Sal  when we were working on training, which is a little stressful since she  is so worried about making sure she pleases her person. I've also learned since this photo was taken that she is afraid of the clicker.
Salinas after her first short walk - quite anxious! Look at her tight  face, ears pulled to the side and panting .
And here's a rare photo of a relaxed Sal. I only have a few. Note how her  cheeks aren't all full of tight ridges and  check out her cute folded ears, mostly flipping to the front.

Unlike Chima, when Salinas gets nervous she seeks out comfort from people. She can't stop moving and rolls around, mouths your hands and feet, play snaps at faces, kicks around, all the while trying to keep as much of her body plastered to you as possible. If her human moves into a space that is inaccessible, like when I go into the gated kitchen, panic can ensue. She paces, runs about the room, and constantly checks in with Chima for reassurance until I come back into the room and then I get a double dose of her love attack.

It's not that I don't enjoy being appreciated, but I sure hate to see her in such constant worry and with such low confidence in herself. So while I'm rewarding Chima for coming close to me and seeking out attention from me, Sal gets rewarded for relaxing or kicking back when she's not next to me. I'm rewarding separation in a sense. Because at this point she is unable to relax for the most part we are breaking it down. We start out with her next to me on the couch, wiggling and twirling and flailing away.

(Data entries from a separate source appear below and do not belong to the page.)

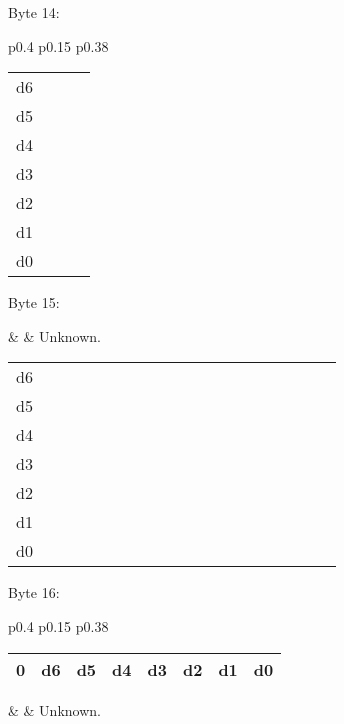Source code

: Byte 14:

\begin{tabular}{p{0.4\linewidth} p{0.15\linewidth} p{0.38\linewidth}} 

\begin{tabular}{|p{0.3cm}|p{0.3cm}|p{0.3cm}|p{0.3cm}|p{0.3cm}|p{0.3cm}|p{0.3cm}|p{0.3cm}|}
\hline
0 & d6 & d5 & d4 & d3 & d2 & d1 & d0\\
\hline
\end{tabular}
&  & Unknown.\\
\end{tabular}

\begin{tabular}{p{0.05\linewidth} p{0.6\linewidth}} 
d6 & \\
d5 & \\
d4 & \\
d3 & \\
d2 & \\
d1 & \\
d0 & \\
\end{tabular}

Byte 15:

&  & Unknown.\\
\end{tabular}

\begin{tabular}{p{0.05\linewidth} p{0.6\linewidth}} 
d6 & \\
d5 & \\
d4 & \\
d3 & \\
d2 & \\
d1 & \\
d0 & \\
\end{tabular}

Byte 16:

\begin{tabular}{p{0.4\linewidth} p{0.15\linewidth} p{0.38\linewidth}} 

\begin{tabular}{|p{0.3cm}|p{0.3cm}|p{0.3cm}|p{0.3cm}|p{0.3cm}|p{0.3cm}|p{0.3cm}|p{0.3cm}|}
\hline
0 & d6 & d5 & d4 & d3 & d2 & d1 & d0\\
\hline
\end{tabular}
&  & Unknown.\\
\end{tabular}

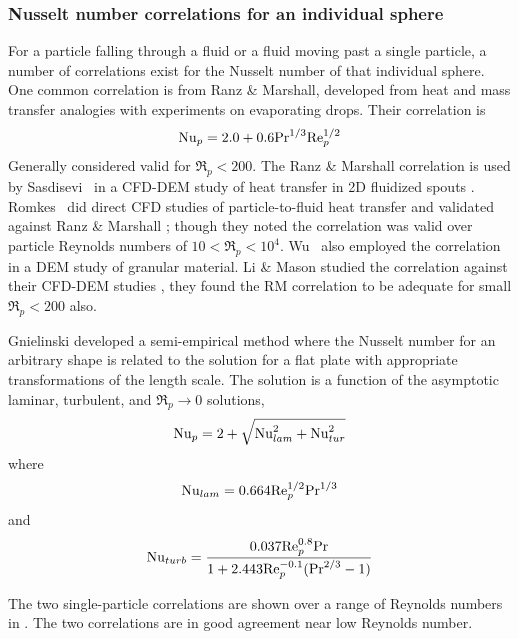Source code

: \subsubsection{Nusselt number correlations for an individual sphere}
For a particle falling through a fluid or a fluid moving past a single particle, a number of correlations exist for the Nusselt number of that individual sphere. One common correlation is from Ranz \& Marshall\cite{Ranz1952}, developed from heat and mass transfer analogies with experiments on evaporating drops. Their correlation is
\begin{equation}\label{eq:ranz_marshall}
    \mathrm{Nu}_p = 2.0 + 0.6\mathrm{Pr}^{1/3}\mathrm{Re}_p^{1/2}
\end{equation}
Generally considered valid for $\Re_p< 200$. The Ranz \& Marshall correlation is used by Sasdisevi\etal~ in a CFD-DEM study of heat transfer in 2D fluidized spouts \cite{Swasdisevi2005}. Romkes\etal~ did direct CFD studies of particle-to-fluid heat transfer and validated against Ranz \& Marshall \cite{Romkes2003}; though they noted the correlation was valid over particle Reynolds numbers of $10 < \Re_p < 10^4$. Wu\etal~ also employed the correlation in a DEM study of granular material\cite{Wu2011}. Li \& Mason studied the correlation against their CFD-DEM studies \cite{Li2003a}, they found the RM correlation to be adequate for small $\Re_p < 200$ also. 



Gnielinski\cite{gnielinski1982berechnung} developed a semi-empirical method where the Nusselt number for an arbitrary shape is related to the solution for a flat plate with appropriate transformations of the length scale. The solution is a function of the asymptotic laminar, turbulent, and $\Re_p\rightarrow 0$ solutions,
\begin{equation}\label{eq:gnielinski}
    \mathrm{Nu}_p = 2 + \sqrt{\mathrm{Nu}^2_{lam} + \mathrm{Nu}^2_{tur}}
\end{equation}
where
\begin{equation}
    \mathrm{Nu}_{lam} = 0.664\mathrm{Re}_p^{1/2}\mathrm{Pr}^{1/3}
\end{equation}
and
\begin{equation}
    \mathrm{Nu}_{turb} = \frac{0.037 \mathrm{Re}_p^{0.8}\mathrm{Pr}}{1 + 2.443\mathrm{Re}_p^{-0.1}(\mathrm{Pr}^{2/3}-1)}
\end{equation}


The two single-particle correlations are shown over a range of Reynolds numbers in . The two correlations are in good agreement near low Reynolds number.

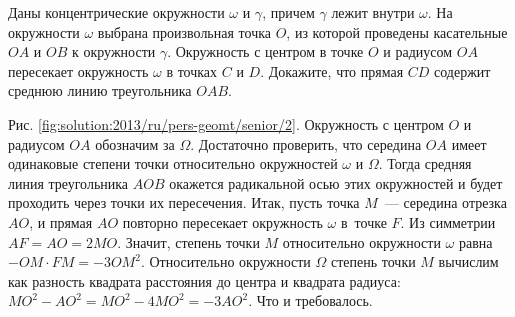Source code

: \problem
Даны концентрические окружности $\omega$ и $\gamma$, причем $\gamma$ лежит
внутри $\omega$.
На окружности $\omega$ выбрана произвольная точка $O$, из которой проведены
касательные $OA$ и $OB$ к окружности $\gamma$.
Окружность с центром в точке $O$ и радиусом $OA$ пересекает окружность $\omega$
в точках $C$ и $D$.
Докажите, что прямая $CD$ содержит среднюю линию треугольника $OAB$.

%
\label{solution:2013/ru/pers-geomt/senior/2}
Рис. \ref{fig:solution:2013/ru/pers-geomt/senior/2}.
Окружность с центром $O$ и радиусом $OA$ обозначим за $\Omega$.
Достаточно проверить, что середина $OA$ имеет одинаковые степени точки
относительно окружностей $\omega$ и $\Omega$.
Тогда средняя линия треугольника $AOB$ окажется радикальной осью этих
окружностей и будет проходить через точки их пересечения.
Итак, пусть точка $M$~--- середина отрезка $AO$, и прямая $AO$ повторно
пересекает окружность $\omega$ в~точке $F$.
Из симметрии $AF = AO = 2 MO$.
Значит, степень точки $M$ относительно окружности $\omega$ равна
$- OM \cdot FM = - 3 OM^2$.
Относительно окружности $\Omega$ степень точки $M$ вычислим как разность
квадрата расстояния до центра и квадрата радиуса:
$MO^2 - AO^2 = MO^2 - 4 MO^2 = - 3 AO^2$.
Что и требовалось.
\endproblem
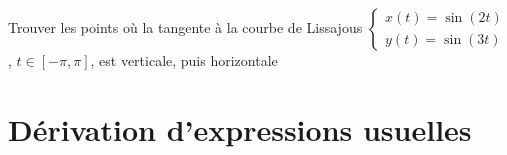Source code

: \begin{frame}
\begin{exemple}
Trouver les points où la tangente à la courbe de Lissajous 
$\left\{
\begin{array}{l}
x(t)=\sin(2t)\\
y(t)=\sin(3t)
\end{array}
\right.$, $t\in [-\pi,\pi]$,
est verticale, puis horizontale

\begin{minipage}{0.55\textwidth}
\begin{itemize}
\end{itemize}  
\end{minipage}
\begin{minipage}{0.39\textwidth}
\vspace*{4ex}
\end{minipage}

\vspace*{-2ex}

\end{exemple}
	
\end{frame}

\section{Dérivation d'expressions usuelles}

Then I start some massage - first a belly rub which she both adores but is also worried about - but that slows her down enough that I can then massage her ears. And that seems to be really help Sal settle, relax, and be able to just hang out next to me without needing to be velcroed to me. At least for a little bit.  Below are some photos that show the process we go through right now.
Lots of jumping and rolling around and constant movement
And lots of mouthing - not biting or snapping but play type of mouthing like a puppy would do 
Wanting a belly rub but still worried.; she's slowing down and still now
After some ear work she's starting to relax a little more
Back on her tummy but still a little mouthy
More ear work
And finally she is getting settled. Just hanging out and chilling for a while...

Treats seems to get her more hyped up so really here the reward is the emotional response of feeling settled and the reward of attention and touch. At least, as a beginning trainer that's what I think is reinforcing the behavior.  As she begins to be able to settle apart from me I will bring treats back into the mix.

She's got a long way to go, but with help and continued training, her confidence will grow and her need to pace and constantly move will slowly subside. She'll always be a playful sweet girl, but the goal is to get her to a place where her she's free of the anxiety that currently is a big part of her day.